** Your objective **
Would you return the entries below word for word?

** Working data **
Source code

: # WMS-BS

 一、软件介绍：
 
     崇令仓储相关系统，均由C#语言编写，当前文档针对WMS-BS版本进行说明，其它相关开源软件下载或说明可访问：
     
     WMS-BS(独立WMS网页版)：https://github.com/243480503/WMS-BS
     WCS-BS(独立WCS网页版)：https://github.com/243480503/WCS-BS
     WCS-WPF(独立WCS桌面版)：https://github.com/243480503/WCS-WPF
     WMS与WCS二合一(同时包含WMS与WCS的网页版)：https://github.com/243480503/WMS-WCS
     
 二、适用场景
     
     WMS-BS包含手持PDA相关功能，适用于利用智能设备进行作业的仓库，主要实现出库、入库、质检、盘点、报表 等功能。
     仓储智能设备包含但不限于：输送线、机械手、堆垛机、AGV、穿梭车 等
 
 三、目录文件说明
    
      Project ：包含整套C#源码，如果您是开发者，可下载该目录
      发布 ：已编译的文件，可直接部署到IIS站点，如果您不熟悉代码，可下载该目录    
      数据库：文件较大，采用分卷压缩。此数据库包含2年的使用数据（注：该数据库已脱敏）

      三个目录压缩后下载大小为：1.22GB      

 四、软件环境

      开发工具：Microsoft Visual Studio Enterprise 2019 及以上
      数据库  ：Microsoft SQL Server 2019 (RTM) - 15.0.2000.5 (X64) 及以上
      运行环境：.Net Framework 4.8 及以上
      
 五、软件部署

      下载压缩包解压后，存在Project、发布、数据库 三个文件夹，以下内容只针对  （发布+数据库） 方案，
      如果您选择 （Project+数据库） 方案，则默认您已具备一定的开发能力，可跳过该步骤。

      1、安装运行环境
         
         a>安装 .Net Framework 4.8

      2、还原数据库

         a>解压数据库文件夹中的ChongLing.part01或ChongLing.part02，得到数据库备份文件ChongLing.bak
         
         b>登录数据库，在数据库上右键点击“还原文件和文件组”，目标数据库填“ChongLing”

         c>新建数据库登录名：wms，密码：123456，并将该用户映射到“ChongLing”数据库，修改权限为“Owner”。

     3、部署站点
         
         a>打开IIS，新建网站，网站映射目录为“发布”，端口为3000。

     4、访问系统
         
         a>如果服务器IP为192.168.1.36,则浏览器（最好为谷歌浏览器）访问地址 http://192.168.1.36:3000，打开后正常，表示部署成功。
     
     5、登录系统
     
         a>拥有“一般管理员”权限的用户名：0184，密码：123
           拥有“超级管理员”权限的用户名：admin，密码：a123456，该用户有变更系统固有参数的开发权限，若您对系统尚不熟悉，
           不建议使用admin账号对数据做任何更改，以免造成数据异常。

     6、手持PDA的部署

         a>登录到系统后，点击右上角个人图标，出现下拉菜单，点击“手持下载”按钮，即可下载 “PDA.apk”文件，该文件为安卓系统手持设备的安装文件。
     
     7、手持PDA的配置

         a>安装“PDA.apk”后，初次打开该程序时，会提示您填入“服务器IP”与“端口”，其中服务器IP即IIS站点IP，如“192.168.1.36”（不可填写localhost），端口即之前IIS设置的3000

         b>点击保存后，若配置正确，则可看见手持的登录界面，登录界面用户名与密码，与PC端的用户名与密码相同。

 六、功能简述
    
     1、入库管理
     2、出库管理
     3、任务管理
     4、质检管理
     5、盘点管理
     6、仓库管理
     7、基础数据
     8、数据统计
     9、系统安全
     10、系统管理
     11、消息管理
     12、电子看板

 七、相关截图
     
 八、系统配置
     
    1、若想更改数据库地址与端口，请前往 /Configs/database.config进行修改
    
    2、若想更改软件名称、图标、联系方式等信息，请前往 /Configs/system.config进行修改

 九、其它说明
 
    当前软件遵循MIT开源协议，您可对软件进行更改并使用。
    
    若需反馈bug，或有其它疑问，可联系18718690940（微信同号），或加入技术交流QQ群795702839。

** Reply to the exercise **
Source code

: # WMS-BS

 一、软件介绍：
 
     崇令仓储相关系统，均由C#语言编写，当前文档针对WMS-BS版本进行说明，其它相关开源软件下载或说明可访问：
     
     WMS-BS(独立WMS网页版)：https://github.com/243480503/WMS-BS
     WCS-BS(独立WCS网页版)：https://github.com/243480503/WCS-BS
     WCS-WPF(独立WCS桌面版)：https://github.com/243480503/WCS-WPF
     WMS与WCS二合一(同时包含WMS与WCS的网页版)：https://github.com/243480503/WMS-WCS
     
 二、适用场景
     
     WMS-BS包含手持PDA相关功能，适用于利用智能设备进行作业的仓库，主要实现出库、入库、质检、盘点、报表 等功能。
     仓储智能设备包含但不限于：输送线、机械手、堆垛机、AGV、穿梭车 等
 
 三、目录文件说明
    
      Project ：包含整套C#源码，如果您是开发者，可下载该目录
      发布 ：已编译的文件，可直接部署到IIS站点，如果您不熟悉代码，可下载该目录    
      数据库：文件较大，采用分卷压缩。此数据库包含2年的使用数据（注：该数据库已脱敏）

      三个目录压缩后下载大小为：1.22GB      

 四、软件环境

      开发工具：Microsoft Visual Studio Enterprise 2019 及以上
      数据库  ：Microsoft SQL Server 2019 (RTM) - 15.0.2000.5 (X64) 及以上
      运行环境：.Net Framework 4.8 及以上
      
 五、软件部署

      下载压缩包解压后，存在Project、发布、数据库 三个文件夹，以下内容只针对  （发布+数据库） 方案，
      如果您选择 （Project+数据库） 方案，则默认您已具备一定的开发能力，可跳过该步骤。

      1、安装运行环境
         
         a>安装 .Net Framework 4.8

      2、还原数据库

         a>解压数据库文件夹中的ChongLing.part01或ChongLing.part02，得到数据库备份文件ChongLing.bak
         
         b>登录数据库，在数据库上右键点击“还原文件和文件组”，目标数据库填“ChongLing”

         c>新建数据库登录名：wms，密码：123456，并将该用户映射到“ChongLing”数据库，修改权限为“Owner”。

     3、部署站点
         
         a>打开IIS，新建网站，网站映射目录为“发布”，端口为3000。

     4、访问系统
         
         a>如果服务器IP为192.168.1.36,则浏览器（最好为谷歌浏览器）访问地址 http://192.168.1.36:3000，打开后正常，表示部署成功。
     
     5、登录系统
     
         a>拥有“一般管理员”权限的用户名：0184，密码：123
           拥有“超级管理员”权限的用户名：admin，密码：a123456，该用户有变更系统固有参数的开发权限，若您对系统尚不熟悉，
           不建议使用admin账号对数据做任何更改，以免造成数据异常。

     6、手持PDA的部署

         a>登录到系统后，点击右上角个人图标，出现下拉菜单，点击“手持下载”按钮，即可下载 “PDA.apk”文件，该文件为安卓系统手持设备的安装文件。
     
     7、手持PDA的配置

         a>安装“PDA.apk”后，初次打开该程序时，会提示您填入“服务器IP”与“端口”，其中服务器IP即IIS站点IP，如“192.168.1.36”（不可填写localhost），端口即之前IIS设置的3000

         b>点击保存后，若配置正确，则可看见手持的登录界面，登录界面用户名与密码，与PC端的用户名与密码相同。

 六、功能简述
    
     1、入库管理
     2、出库管理
     3、任务管理
     4、质检管理
     5、盘点管理
     6、仓库管理
     7、基础数据
     8、数据统计
     9、系统安全
     10、系统管理
     11、消息管理
     12、电子看板

 七、相关截图
     
 八、系统配置
     
    1、若想更改数据库地址与端口，请前往 /Configs/database.config进行修改
    
    2、若想更改软件名称、图标、联系方式等信息，请前往 /Configs/system.config进行修改

 九、其它说明
 
    当前软件遵循MIT开源协议，您可对软件进行更改并使用。
    
    若需反馈bug，或有其它疑问，可联系18718690940（微信同号），或加入技术交流QQ群795702839。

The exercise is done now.